(Items from a dataset)
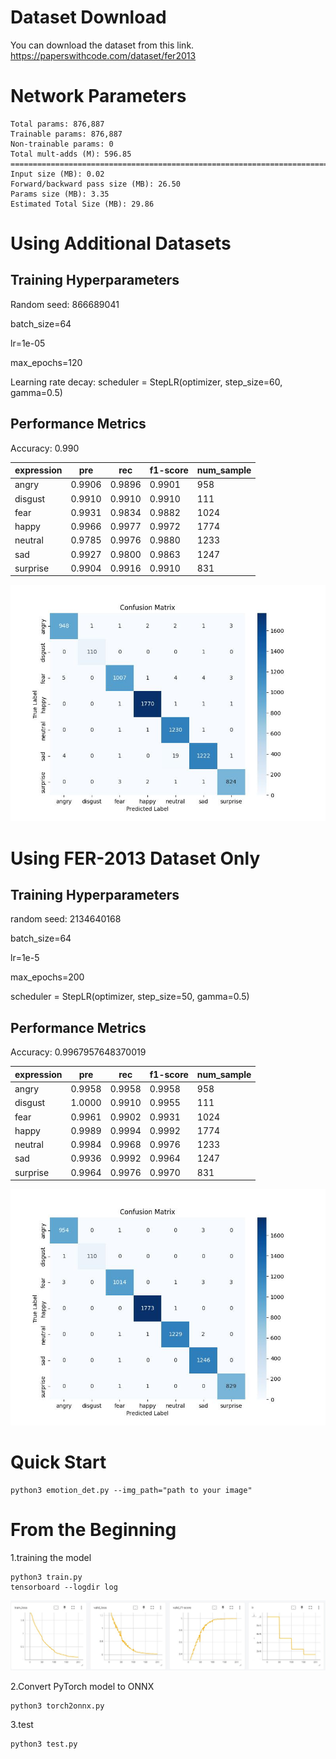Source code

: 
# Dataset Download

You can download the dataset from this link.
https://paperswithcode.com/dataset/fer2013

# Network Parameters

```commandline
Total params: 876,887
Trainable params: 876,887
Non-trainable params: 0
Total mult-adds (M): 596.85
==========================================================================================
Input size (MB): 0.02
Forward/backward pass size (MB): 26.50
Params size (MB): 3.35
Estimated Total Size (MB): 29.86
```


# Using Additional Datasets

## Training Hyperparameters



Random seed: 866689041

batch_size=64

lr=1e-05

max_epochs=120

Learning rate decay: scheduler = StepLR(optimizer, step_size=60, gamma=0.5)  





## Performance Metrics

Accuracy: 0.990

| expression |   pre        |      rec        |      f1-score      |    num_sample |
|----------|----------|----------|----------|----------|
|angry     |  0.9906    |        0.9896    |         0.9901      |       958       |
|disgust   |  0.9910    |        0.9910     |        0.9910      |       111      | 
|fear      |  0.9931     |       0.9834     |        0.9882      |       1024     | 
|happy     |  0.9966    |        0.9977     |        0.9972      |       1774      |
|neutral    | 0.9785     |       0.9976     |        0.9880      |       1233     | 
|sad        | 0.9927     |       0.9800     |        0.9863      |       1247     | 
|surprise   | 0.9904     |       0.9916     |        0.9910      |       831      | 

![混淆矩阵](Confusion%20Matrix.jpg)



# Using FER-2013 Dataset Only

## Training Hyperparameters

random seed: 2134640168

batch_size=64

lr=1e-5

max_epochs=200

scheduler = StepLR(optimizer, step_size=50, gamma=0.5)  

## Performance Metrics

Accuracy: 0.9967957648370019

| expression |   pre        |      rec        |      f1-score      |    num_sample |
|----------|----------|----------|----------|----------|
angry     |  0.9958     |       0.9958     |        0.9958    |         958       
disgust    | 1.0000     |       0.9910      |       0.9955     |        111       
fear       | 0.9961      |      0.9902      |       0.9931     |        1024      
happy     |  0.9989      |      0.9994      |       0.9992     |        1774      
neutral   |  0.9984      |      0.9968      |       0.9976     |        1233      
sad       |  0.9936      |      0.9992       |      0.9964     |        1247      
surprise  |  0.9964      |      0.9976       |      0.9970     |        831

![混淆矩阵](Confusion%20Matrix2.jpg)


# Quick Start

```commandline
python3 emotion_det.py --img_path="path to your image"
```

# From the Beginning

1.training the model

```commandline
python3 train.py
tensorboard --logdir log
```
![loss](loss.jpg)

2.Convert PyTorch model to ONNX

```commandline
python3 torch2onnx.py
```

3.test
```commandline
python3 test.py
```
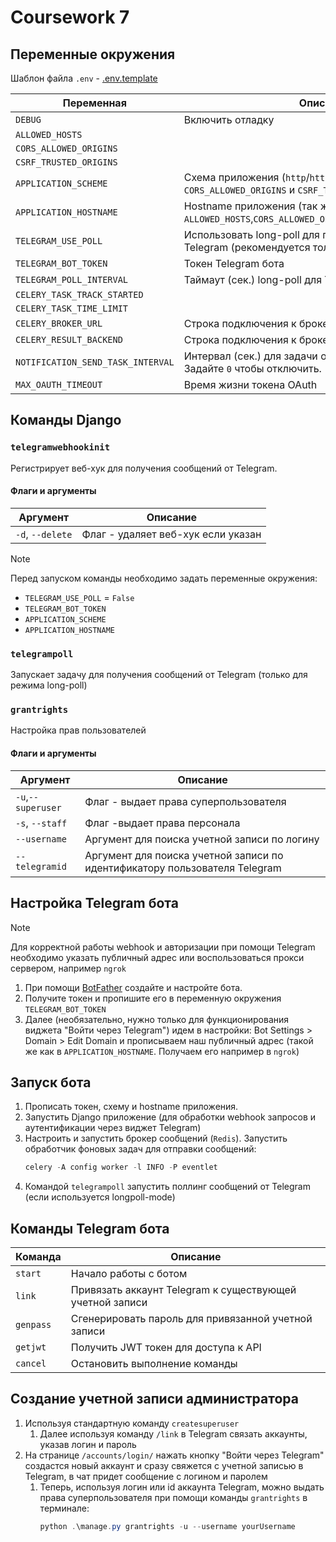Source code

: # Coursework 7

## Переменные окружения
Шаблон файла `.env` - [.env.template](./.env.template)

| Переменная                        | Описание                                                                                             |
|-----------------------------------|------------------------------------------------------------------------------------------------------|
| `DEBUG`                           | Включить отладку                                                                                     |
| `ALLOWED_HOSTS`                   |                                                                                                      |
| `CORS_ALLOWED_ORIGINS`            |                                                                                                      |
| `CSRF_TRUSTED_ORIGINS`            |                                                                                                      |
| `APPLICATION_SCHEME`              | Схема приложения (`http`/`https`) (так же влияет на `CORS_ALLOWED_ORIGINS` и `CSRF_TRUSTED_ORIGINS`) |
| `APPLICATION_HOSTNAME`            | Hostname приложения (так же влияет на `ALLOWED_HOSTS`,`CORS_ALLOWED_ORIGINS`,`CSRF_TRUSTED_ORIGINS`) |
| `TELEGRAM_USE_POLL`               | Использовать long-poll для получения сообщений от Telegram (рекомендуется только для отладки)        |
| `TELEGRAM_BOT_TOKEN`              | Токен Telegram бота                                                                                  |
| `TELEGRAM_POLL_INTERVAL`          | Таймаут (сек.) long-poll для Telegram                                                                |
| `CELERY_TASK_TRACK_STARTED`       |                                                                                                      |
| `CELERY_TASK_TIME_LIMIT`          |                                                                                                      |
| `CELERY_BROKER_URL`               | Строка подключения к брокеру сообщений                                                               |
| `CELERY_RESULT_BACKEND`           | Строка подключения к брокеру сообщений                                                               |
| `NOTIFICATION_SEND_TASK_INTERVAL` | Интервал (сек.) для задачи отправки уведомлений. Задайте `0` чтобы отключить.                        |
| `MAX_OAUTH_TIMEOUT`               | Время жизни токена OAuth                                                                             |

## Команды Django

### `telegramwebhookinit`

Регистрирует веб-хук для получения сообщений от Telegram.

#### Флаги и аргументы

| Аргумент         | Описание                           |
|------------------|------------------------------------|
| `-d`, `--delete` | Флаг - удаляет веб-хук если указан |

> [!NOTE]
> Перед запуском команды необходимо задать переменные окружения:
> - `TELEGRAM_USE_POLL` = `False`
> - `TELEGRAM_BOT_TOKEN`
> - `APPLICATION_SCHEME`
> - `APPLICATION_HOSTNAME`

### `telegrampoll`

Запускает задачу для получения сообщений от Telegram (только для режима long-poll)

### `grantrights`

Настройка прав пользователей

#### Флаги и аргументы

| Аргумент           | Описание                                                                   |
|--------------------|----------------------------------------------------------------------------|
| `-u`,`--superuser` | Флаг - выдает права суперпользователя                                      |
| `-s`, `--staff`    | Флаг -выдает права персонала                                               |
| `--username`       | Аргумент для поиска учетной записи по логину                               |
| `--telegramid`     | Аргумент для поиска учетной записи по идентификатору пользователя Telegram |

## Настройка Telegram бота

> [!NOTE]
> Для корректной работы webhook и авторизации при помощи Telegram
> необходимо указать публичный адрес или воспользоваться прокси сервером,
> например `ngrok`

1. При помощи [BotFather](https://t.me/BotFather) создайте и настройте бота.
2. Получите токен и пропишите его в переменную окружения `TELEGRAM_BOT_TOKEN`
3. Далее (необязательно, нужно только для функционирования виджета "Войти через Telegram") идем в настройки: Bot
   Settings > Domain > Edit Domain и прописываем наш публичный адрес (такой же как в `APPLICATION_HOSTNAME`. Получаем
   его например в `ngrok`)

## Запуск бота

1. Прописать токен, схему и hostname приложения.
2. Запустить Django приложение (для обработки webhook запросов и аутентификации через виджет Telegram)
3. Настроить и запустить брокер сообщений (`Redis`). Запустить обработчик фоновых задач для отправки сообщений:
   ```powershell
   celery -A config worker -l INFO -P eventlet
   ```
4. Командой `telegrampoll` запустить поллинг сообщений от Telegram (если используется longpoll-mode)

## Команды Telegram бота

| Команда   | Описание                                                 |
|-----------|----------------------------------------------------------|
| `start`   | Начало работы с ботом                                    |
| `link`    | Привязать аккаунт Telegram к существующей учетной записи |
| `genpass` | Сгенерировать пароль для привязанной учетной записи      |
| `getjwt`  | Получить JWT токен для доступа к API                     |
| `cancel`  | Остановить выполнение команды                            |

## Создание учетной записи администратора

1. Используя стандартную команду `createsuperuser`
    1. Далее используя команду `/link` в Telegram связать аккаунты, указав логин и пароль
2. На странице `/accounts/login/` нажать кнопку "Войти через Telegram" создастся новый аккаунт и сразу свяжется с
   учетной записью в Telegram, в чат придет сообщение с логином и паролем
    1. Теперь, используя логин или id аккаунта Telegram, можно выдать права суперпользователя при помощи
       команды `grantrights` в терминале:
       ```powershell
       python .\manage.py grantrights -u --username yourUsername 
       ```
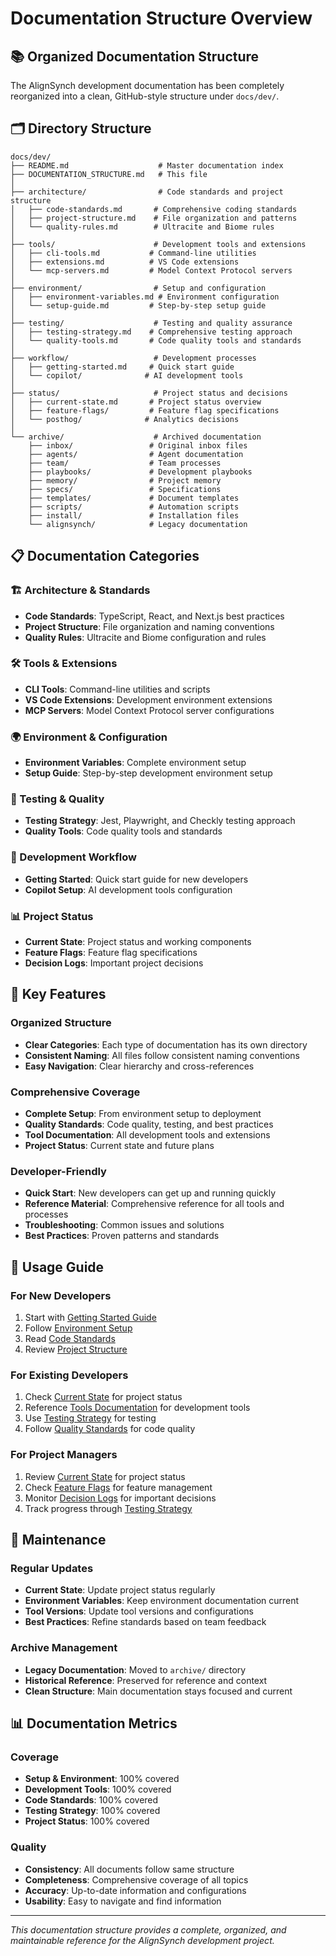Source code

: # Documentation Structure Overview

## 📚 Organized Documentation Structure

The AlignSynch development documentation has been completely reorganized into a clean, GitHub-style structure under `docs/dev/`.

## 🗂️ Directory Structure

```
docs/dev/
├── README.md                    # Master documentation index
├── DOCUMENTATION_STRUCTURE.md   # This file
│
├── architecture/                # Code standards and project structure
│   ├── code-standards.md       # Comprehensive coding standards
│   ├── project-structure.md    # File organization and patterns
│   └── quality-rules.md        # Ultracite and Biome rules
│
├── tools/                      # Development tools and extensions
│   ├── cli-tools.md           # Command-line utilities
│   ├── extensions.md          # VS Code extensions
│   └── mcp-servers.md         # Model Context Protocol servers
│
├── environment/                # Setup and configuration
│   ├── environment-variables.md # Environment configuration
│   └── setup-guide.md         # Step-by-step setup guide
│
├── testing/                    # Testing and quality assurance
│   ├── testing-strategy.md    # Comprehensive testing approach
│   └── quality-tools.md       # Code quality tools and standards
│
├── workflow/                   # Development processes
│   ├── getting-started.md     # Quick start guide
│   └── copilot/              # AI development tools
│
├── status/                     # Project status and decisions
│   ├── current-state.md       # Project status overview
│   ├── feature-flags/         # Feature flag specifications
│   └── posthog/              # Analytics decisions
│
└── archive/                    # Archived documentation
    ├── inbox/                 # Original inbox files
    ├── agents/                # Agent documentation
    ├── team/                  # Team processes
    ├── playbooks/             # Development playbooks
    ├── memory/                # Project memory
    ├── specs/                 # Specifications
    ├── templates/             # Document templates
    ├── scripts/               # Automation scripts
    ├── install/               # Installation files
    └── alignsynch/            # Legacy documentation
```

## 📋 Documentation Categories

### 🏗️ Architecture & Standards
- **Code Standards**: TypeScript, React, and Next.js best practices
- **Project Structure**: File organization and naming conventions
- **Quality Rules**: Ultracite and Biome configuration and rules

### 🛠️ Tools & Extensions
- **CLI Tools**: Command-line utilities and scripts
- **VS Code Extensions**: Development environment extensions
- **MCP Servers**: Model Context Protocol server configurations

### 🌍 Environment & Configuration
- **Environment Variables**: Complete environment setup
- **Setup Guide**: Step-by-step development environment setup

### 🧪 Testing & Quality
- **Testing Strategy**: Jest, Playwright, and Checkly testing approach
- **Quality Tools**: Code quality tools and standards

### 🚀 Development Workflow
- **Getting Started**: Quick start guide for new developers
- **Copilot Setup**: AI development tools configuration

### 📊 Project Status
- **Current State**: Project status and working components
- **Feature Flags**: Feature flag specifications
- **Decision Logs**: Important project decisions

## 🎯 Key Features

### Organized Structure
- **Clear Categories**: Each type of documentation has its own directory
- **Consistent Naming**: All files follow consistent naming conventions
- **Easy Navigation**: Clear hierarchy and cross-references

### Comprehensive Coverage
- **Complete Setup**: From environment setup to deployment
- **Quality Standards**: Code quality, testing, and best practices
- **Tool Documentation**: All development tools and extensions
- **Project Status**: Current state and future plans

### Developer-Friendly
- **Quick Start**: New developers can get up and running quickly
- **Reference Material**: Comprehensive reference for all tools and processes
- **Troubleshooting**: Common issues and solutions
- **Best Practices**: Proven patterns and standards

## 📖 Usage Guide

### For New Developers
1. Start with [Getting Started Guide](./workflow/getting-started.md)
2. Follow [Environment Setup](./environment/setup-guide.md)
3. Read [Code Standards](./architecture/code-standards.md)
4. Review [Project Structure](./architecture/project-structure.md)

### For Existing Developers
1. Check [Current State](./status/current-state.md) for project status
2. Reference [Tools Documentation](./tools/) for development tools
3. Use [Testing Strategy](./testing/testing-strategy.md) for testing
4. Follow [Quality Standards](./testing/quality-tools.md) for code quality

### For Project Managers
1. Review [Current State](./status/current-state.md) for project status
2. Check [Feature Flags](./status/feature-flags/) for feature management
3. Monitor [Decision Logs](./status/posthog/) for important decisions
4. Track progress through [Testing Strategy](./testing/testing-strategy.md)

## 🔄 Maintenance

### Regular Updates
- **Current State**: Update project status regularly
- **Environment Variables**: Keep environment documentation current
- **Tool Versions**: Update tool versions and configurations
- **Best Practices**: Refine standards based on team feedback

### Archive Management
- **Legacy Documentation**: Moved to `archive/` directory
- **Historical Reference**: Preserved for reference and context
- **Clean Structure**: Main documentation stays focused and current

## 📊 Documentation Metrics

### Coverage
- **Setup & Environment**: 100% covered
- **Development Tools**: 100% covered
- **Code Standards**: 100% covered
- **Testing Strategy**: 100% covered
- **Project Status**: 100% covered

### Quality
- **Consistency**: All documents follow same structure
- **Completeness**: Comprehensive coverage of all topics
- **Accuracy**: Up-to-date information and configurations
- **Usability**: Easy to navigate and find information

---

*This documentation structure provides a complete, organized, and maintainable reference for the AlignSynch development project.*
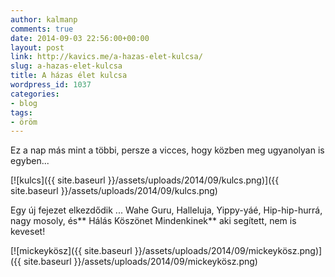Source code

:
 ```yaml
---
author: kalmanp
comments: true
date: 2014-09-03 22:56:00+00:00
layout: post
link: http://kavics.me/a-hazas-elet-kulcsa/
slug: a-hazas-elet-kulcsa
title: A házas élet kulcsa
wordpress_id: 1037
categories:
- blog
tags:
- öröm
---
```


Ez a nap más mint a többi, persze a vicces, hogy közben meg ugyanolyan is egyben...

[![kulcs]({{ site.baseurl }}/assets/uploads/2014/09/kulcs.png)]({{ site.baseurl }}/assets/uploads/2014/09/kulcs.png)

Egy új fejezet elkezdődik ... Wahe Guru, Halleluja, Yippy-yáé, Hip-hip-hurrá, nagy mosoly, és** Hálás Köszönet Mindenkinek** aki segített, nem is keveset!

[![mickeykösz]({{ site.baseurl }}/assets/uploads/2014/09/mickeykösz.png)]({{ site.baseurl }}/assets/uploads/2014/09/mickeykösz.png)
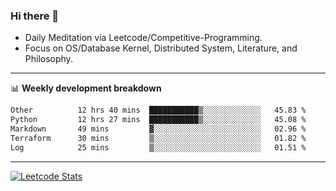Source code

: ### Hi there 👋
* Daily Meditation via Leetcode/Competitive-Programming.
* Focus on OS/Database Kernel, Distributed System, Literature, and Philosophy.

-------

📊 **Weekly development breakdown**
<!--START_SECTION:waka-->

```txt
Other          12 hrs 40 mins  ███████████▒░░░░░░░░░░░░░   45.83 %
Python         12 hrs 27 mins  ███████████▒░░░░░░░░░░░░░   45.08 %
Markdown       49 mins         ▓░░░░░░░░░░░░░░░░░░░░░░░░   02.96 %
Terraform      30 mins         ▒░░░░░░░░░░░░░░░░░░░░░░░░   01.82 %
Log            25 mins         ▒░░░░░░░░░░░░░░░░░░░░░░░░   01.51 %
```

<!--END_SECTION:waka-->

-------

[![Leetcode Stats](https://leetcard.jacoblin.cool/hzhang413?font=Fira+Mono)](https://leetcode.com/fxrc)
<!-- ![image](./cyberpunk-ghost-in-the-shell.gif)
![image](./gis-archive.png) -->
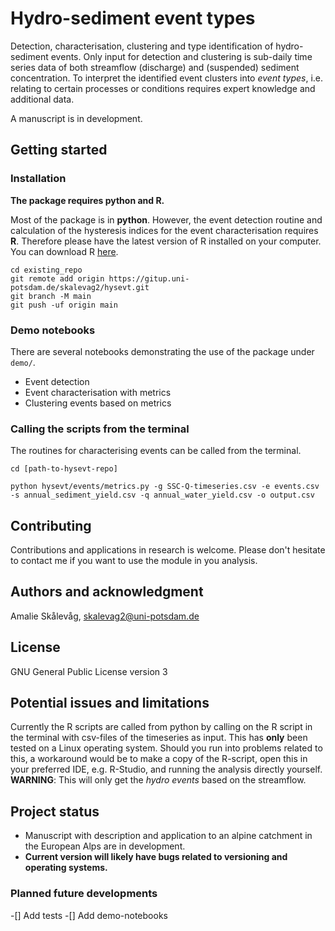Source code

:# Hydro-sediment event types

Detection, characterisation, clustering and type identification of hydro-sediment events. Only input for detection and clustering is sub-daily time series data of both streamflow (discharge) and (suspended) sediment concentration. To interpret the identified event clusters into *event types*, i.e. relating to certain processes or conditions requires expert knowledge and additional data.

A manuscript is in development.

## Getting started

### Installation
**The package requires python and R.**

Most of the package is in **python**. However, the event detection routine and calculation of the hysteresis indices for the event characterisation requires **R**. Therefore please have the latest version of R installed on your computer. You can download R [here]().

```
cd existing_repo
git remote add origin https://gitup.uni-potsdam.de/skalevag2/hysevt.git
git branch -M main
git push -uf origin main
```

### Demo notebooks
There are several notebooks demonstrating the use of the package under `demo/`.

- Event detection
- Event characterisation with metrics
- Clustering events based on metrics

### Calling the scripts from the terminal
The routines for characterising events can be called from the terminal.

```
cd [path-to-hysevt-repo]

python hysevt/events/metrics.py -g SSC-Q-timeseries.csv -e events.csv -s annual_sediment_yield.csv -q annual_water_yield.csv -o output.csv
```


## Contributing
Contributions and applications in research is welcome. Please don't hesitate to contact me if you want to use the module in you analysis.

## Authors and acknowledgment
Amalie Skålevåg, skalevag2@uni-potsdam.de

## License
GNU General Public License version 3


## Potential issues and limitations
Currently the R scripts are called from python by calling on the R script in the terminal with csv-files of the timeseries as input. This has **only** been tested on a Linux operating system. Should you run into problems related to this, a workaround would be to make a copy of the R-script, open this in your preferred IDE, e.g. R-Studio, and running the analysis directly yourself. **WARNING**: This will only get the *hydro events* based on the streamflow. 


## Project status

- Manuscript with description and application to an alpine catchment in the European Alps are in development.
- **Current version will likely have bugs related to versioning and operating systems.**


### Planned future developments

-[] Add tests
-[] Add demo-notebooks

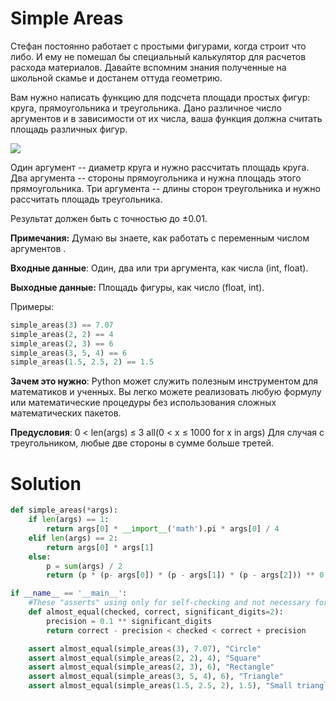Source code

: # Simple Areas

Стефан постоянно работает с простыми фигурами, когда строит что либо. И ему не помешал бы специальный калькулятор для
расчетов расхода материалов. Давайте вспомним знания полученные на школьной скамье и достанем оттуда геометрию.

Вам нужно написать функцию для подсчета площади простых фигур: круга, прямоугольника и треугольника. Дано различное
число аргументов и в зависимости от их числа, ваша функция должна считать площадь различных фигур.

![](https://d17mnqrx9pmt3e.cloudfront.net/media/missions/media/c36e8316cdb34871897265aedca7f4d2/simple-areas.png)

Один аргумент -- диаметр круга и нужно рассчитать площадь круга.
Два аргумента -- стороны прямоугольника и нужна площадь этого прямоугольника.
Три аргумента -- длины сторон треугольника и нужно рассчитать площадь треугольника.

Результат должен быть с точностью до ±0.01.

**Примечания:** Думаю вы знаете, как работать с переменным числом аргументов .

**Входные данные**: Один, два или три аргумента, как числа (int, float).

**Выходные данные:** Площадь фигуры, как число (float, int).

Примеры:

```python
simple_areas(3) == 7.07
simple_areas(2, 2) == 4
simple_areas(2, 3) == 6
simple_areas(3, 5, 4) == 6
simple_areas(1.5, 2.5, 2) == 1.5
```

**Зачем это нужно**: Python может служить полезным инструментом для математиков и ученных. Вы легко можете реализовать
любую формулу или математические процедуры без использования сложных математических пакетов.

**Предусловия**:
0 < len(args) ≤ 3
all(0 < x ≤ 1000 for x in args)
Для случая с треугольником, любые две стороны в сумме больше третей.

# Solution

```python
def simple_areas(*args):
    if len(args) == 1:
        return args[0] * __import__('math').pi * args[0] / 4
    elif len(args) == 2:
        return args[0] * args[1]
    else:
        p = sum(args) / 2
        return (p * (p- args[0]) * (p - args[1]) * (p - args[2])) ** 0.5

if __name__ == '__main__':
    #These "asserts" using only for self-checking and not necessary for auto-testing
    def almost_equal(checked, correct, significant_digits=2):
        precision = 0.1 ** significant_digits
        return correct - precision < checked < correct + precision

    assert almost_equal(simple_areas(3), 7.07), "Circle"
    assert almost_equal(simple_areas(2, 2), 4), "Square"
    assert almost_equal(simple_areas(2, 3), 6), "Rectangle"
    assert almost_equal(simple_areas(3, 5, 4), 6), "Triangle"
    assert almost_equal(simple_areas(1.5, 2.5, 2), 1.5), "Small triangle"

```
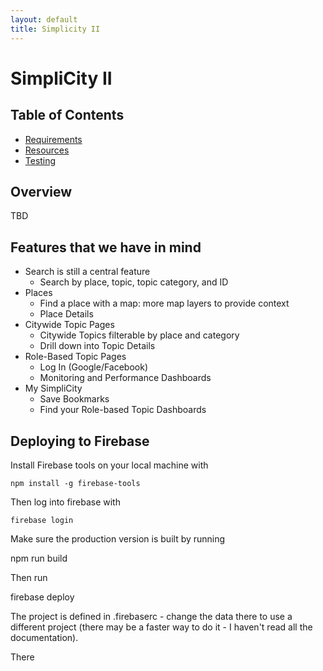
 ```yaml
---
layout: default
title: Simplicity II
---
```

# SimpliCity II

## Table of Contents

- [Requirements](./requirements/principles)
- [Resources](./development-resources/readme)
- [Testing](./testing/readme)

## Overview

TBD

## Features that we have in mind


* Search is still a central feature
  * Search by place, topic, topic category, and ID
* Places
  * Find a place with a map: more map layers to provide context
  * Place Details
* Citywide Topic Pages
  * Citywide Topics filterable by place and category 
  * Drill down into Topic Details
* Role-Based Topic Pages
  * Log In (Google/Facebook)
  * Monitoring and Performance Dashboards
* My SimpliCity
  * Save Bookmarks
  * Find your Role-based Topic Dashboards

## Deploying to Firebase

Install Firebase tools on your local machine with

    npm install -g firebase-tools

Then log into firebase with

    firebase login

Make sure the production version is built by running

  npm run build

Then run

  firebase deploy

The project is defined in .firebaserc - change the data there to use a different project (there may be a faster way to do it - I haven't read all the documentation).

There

*TASK GOAL:* The lines beginning with the one that holds "firebase login" and ending with the last line of the data above are to be reproduced exactly, and nothing else.

*EXERCISE ANSWER:*
    firebase login

Make sure the production version is built by running

  npm run build

Then run

  firebase deploy

The project is defined in .firebaserc - change the data there to use a different project (there may be a faster way to do it - I haven't read all the documentation).

There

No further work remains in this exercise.